Friday, March 20, 2009

Becker and Murphy confusion

In this Financial Times article, Nobel Prize winner Gary Becker and Clark Medal winner Kevin Murphy (both Chicago-school economists, and very good ones) argue that government just fails every time it tries to fix the economy so it should stay out.

The standard Chicago School argument is that markets work. Regulation is bad and only hinders economic growth. But there is one quite obvious thing they miss. Markets work when the incentives are correct. Alchian and Demsetz argued this probably 40 to 50 years ago. The incentives must be aligned so that everyone benefits.

Ben Klein further argued that firms (and people) can engage in opportunistic behavior and take advantage of these misaligned incentives to their own benefit. Williamson took that opportunistic behavior a step further by arguing that people (and firms) are self-interest seeking with guile.

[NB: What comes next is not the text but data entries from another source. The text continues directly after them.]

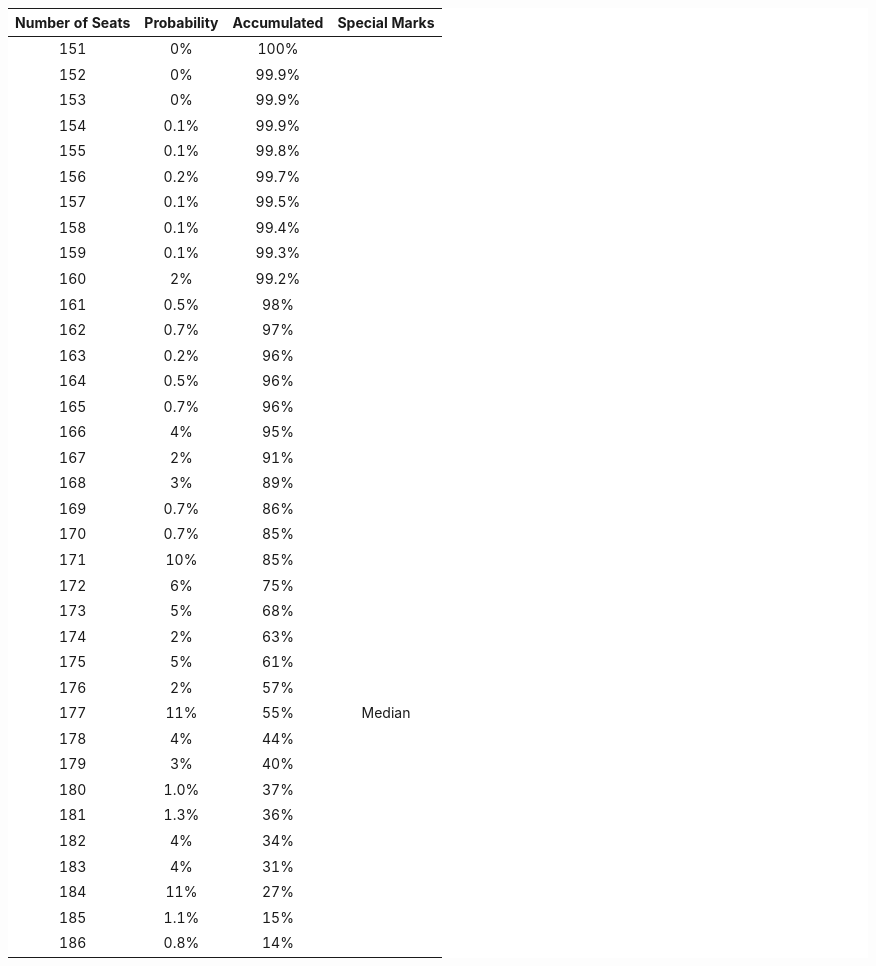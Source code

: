 | Number of Seats | Probability | Accumulated | Special Marks |
|:---------------:|:-----------:|:-----------:|:-------------:|
| 151 | 0% | 100% |  |
| 152 | 0% | 99.9% |  |
| 153 | 0% | 99.9% |  |
| 154 | 0.1% | 99.9% |  |
| 155 | 0.1% | 99.8% |  |
| 156 | 0.2% | 99.7% |  |
| 157 | 0.1% | 99.5% |  |
| 158 | 0.1% | 99.4% |  |
| 159 | 0.1% | 99.3% |  |
| 160 | 2% | 99.2% |  |
| 161 | 0.5% | 98% |  |
| 162 | 0.7% | 97% |  |
| 163 | 0.2% | 96% |  |
| 164 | 0.5% | 96% |  |
| 165 | 0.7% | 96% |  |
| 166 | 4% | 95% |  |
| 167 | 2% | 91% |  |
| 168 | 3% | 89% |  |
| 169 | 0.7% | 86% |  |
| 170 | 0.7% | 85% |  |
| 171 | 10% | 85% |  |
| 172 | 6% | 75% |  |
| 173 | 5% | 68% |  |
| 174 | 2% | 63% |  |
| 175 | 5% | 61% |  |
| 176 | 2% | 57% |  |
| 177 | 11% | 55% | Median |
| 178 | 4% | 44% |  |
| 179 | 3% | 40% |  |
| 180 | 1.0% | 37% |  |
| 181 | 1.3% | 36% |  |
| 182 | 4% | 34% |  |
| 183 | 4% | 31% |  |
| 184 | 11% | 27% |  |
| 185 | 1.1% | 15% |  |
| 186 | 0.8% | 14% |  |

Take that to the deregulated financial markets and you can see how the wrong incentives were created. As long as asset prices were thought to keep going up, there's no incentive to be careful in lending and investing. Then take those debts and reimagine them into some new financial instruments and sell them to unsuspecting firms. You get short-term gains for a few at the expense of long-term stability. In other words, there was no downside risk to these non-bank banks (see moral hazard).

The kicker to their argument against government intervention is that the government was bad in rescuing people from Katrina and poorly executed the war in Iraq. See Krugman's response here. They further argue that the Great Depression saw the world turn away from capitalism and towards government management of the economy and site slow growth in the undeveloped world. But what about those in the first world that mixed capitalism and government? What about the growth in the 1950s in the US? Great Britain? Germany (West)? Japan?

What is most surprising is that they say that derugulation (or insufficient regulation) was not the cause of this current crisis. The argument is that commercial banks didn't do so hot either and they're regulated heavily. But they fail to see the non-bank banks failures and complete collapse of those newly created financial instruments. I suggest they look back towards alignment of incentives and opportunistic behavior.

1 comment:

  1. I really agree with this post. I struggle with this sometimes in my head. I tend to think that a hands-off free-market approach would do best to clean up this mess but in the end there's still a short-term interest to make profits. As long as that's there I think we're going to see the types of behaviors continue that brought us to this place.

    Also I struggle with the best way to handle this. Is government spending the best way to get us out? On one hand it is better than using government money on destructive activities like war but there has to be a better way to allocate money to things that really need it and will make our society better in the long run. I'm thinking scientific R&D, not necessarily working on roads and bridges.

    What do you think?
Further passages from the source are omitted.